My wife loves Christmas. And I love my wife. It should be as simple as that. But of course it isn’t, and I want to tell you the story behind how I got here — a deeply dedicated Jew who fully embraces “the most wonderful time of the year.”
Growing up, I didn’t celebrate this holly jolly holiday because everyone in my family, up until my generation, was Jewish — had to be Jewish. I didn’t feel like I lacked anything and never envied my Christian neighbors — Christmas just wasn’t mine in the same way I didn’t have a pet bird. I just didn’t.
When I met Colleen (working at Camp Tawonga, a Jewish summer camp) I learned quickly that though she wasn’t Jewish, she had an eagerness to learn and sing and dance. She openly engaged in Jewish ritual and even tried to say the Shabbat blessings in Hebrew (with increasing accuracy). Something else I learned about Colleen? Though she didn’t affiliate with any religion in particular, she worshiped the magic of Christmas.

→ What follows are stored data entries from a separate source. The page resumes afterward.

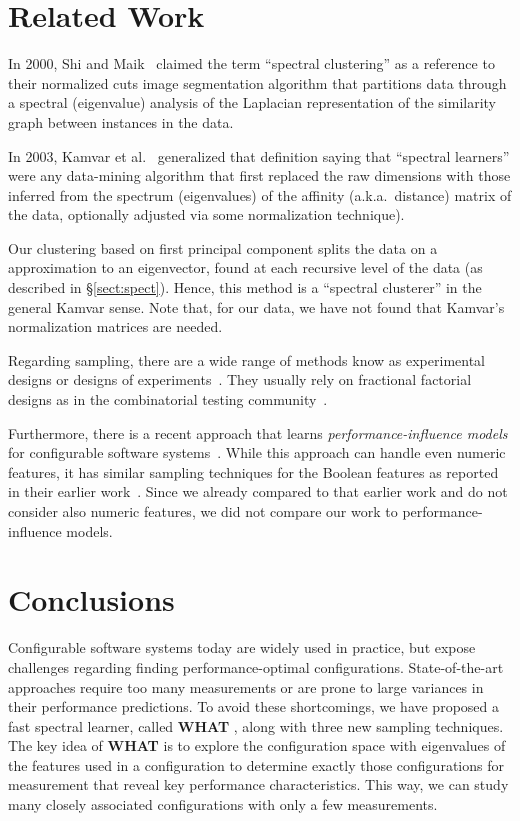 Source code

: \documentclass{newsig}
\newcommand{\tion}[1]{\S\ref{sect:#1}}
\newcommand{\what}{{\bf WHAT }}
\begin{document}
\section{Related Work}
\label{sect:related}
 
In 2000, Shi and Maik~\cite{shi00} claimed the term ``spectral clustering'' as a reference to their normalized cuts
image
segmentation algorithm that  partitions data through a spectral (eigenvalue) analysis of the  
Laplacian representation of the similarity graph between instances in the data.

In 2003, Kamvar et al.~\cite{kamvar2003spectral}  generalized that definition saying that ``spectral learners''
were any data-mining algorithm that first replaced the raw
dimensions with those inferred from the spectrum (eigenvalues) of the affinity (a.k.a.\ distance)
matrix of the data, optionally adjusted via some normalization technique).

Our clustering based on first principal component splits the data on a   approximation to an eigenvector, found at each recursive level
of the data (as described in \tion{spect}). 
Hence, this  method is a ``spectral clusterer'' in the general Kamvar sense. 
Note that,
for our data, we have
not found that Kamvar's normalization matrices are needed.

Regarding sampling, there are a wide range of methods know as experimental designs or designs of experiments~\cite{pukelsheim2006optimal}. They usually rely on fractional factorial designs as in the combinatorial testing community~\cite{Kuhn:2013}. 

Furthermore, there is a recent approach that learns {\em per\-for\-mance-influence models} for configurable software systems~\cite{SGA+15}. While this approach can handle even numeric features, it has similar sampling techniques for the Boolean features as reported in their earlier work~\cite{siegmund2012predicting}. Since we already compared to that earlier work and do not consider also numeric features, we did not compare our work to performance-influence models.
 



\section{Conclusions}

Configurable software systems today are widely used in practice, but expose challenges regarding finding performance-optimal configurations. State-of-the-art approaches require too many measurements or are prone to large variances in their performance predictions. To avoid these shortcomings, we have proposed a fast spectral learner, called \what,  along with three new sampling techniques. The key idea of \what is to explore the configuration space with eigenvalues of the features used in a configuration to determine exactly those configurations for measurement that reveal key performance characteristics. 
This way, we can study many closely associated configurations with only a few measurements.
\end{document}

Fast forward. Colleen and I are dating and I’m about to come home with her for “the holidays” (side note: on this trip she proposed to me in Denver International Airport by holding a sign as I came up the escalator. December is also ours in very special ways). I’m sitting on the airplane, wondering what the heck is about to happen. Will I feel totally out of place? Defensive? Do I get to choose what I participate in or is this just, all in, like getting dunked in one of those carnival games? Let’s just say, I got soaking wet.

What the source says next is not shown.